Container Rates Collapse, Spillover into Breakbulk
Container freight rates have collapsed sharply following a wave of frontloading shipments in response to U.S. tariff threats earlier in the year. Newbuild container tonnage deliveries are exacerbating the glut, pushing operators to explore breakbulk opportunities in a bid to soak up spare capacity.
With container carriers such as COSCO continuing to build up their presence in the MPP sector—underscored by a recent 15+15 vessel order for 80,000 dwt geared ships—the competitive landscape is shifting.

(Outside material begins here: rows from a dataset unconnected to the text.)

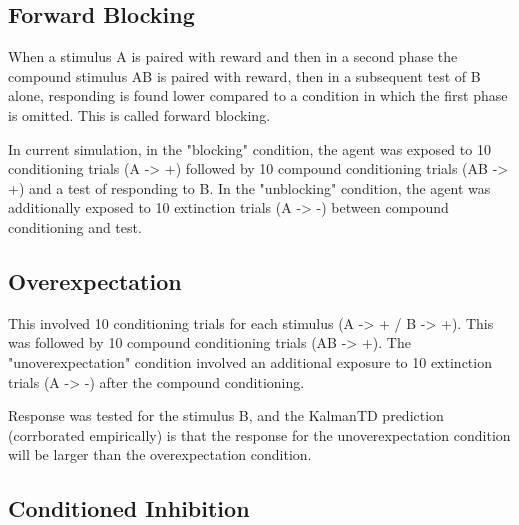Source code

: \documentclass[11pt]{article}
\begin{document}
\begin{center}

\end{center}

\newpage

\subsection{Forward Blocking}
\label{sec:orged79ebc}

When a stimulus A is paired with reward and then in a second phase the compound stimulus AB is paired with reward, then in a subsequent test of B alone, responding is found lower compared to a condition in which the first phase is omitted. This is called forward blocking.   

In current simulation, in the "blocking" condition, the agent was exposed to 10 conditioning trials (A -> +) followed by 10 compound conditioning trials (AB -> +) and a test of responding to B. In the "unblocking" condition, the agent was additionally exposed to 10 extinction trials (A -> -) between compound conditioning and test.

\begin{center}

\end{center}

\newpage

\subsection{Overexpectation}
\label{sec:org4b80006}

This involved 10 conditioning trials for each stimulus (A -> + / B -> +). This was followed by 10 compound conditioning trials (AB -> +). The "unoverexpectation" condition involved an additional exposure to 10 extinction trials (A -> -) after the compound conditioning.

Response was tested for the stimulus B, and the KalmanTD prediction (corrborated empirically) is that the response for the unoverexpectation condition will be larger than the overexpectation condition. 

\begin{center}

\end{center}

\newpage

\subsection{Conditioned Inhibition}
\label{sec:orgdb1e32b}
\end{document}

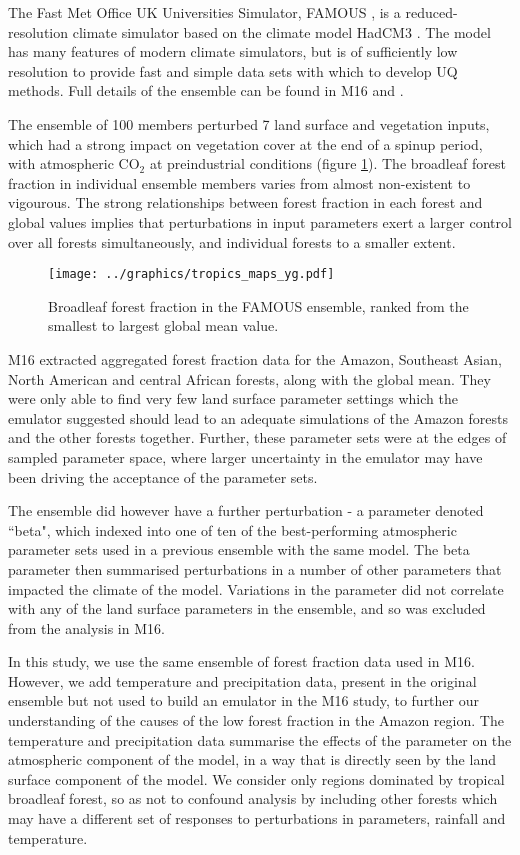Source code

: \documentclass[gmd, manuscript]{copernicus}
\begin{document}
The Fast Met Office UK Universities Simulator, FAMOUS \citep{jones2005systematic, smith2008famous}, is a reduced-resolution climate simulator based on the climate model HadCM3 \citep{gordon2000simulation, pope2000impact}. The model has many features of modern climate simulators, but is of sufficiently low resolution to provide fast and simple data sets with which to develop UQ methods. Full details of the ensemble can be found in M16 and \cite{williams2013optimising}.

The ensemble of 100 members perturbed 7 land surface and vegetation inputs, which had a strong impact on vegetation cover at the end of a spinup period, with atmospheric CO$_2$ at preindustrial conditions (figure \ref{fig:tropics_maps_yg}). The broadleaf forest fraction in individual ensemble members varies from almost non-existent to vigourous. The strong relationships between forest fraction in each forest and global values implies that perturbations in input parameters exert a larger control over all forests simultaneously, and individual forests to a smaller extent.

\begin{figure}[t]
\texttt{[image: ../graphics/tropics\_maps\_yg.pdf]}
\caption{Broadleaf forest fraction in the FAMOUS ensemble, ranked from the smallest to largest global mean value.}
\label{fig:tropics_maps_yg}
\end{figure}


M16 extracted aggregated forest fraction data for the Amazon, Southeast Asian, North American and central African forests, along with the global mean. They were only able to find very few land surface parameter settings which the emulator suggested should lead to an adequate simulations of the Amazon forests and the other forests together. Further, these parameter sets were at the edges of sampled parameter space, where larger uncertainty in the emulator may have been driving the acceptance of the parameter sets. 

The ensemble did however have a further perturbation - a parameter denoted ``beta", which indexed into one of ten of the best-performing atmospheric parameter sets used in a previous ensemble with the same model. The beta parameter then summarised perturbations in a number of other parameters that impacted the climate of the model. Variations in the  parameter did not correlate with any of the land surface parameters in the ensemble, and so  was excluded from the analysis in M16.
 
In this study, we use the same ensemble of forest fraction data used in M16. However, we add temperature and precipitation data, present in the original ensemble but not used to build an emulator in the M16 study, to further our understanding of the causes of the low forest fraction in the Amazon region. The temperature and precipitation data summarise the effects of the parameter on the atmospheric component of the model, in a way that is directly seen by the land surface component of the model. We consider only regions dominated by tropical broadleaf forest, so as not to confound analysis by including other forests which may have a different set of responses to perturbations in parameters, rainfall and temperature.
\end{document}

These larger, more flexible vessels are poised to intensify pricing pressures on traditional MPP carriers, particularly on routes where breakbulk and containerized cargoes overlap.
Security Crisis in the Red Sea Deters Carriers
Security remains another significant destabilizer. Hostilities have flared once again in the Gulf of Aden, where Houthi rebels have resumed attacks on commercial shipping following strikes on Iranian nuclear facilities. In July, two Greek-owned vessels were sunk, prompting most carriers to withdraw operations from the region.
This renewed threat has kept the Suez/Red Sea corridor effectively closed to many MPP operators, supporting elevated freight rates for alternative routes. However, hopes for a resolution remain, with diplomatic efforts ramping up to de-escalate the Israel-Hamas conflict in Gaza. A peaceful settlement, while welcomed, may eventually pressure rates downward as routes reopen.
Sentiment Diverges by Region
The MSI’s regional breakdown reveals diverging outlooks. European carriers continue to outperform the global average, buoyed by easing inflation, falling interest rates, and capital inflows from the U.S. Six of the last seven MSI surveys have shown positive movement from European respondents.
In contrast, U.S. carrier sentiment is deteriorating rapidly. Market players are grappling with conflicting signals from Washington, ranging from industrial stimulus to protectionist tariffs. Confidence has fallen back to levels not seen since the challenging summer of 2023.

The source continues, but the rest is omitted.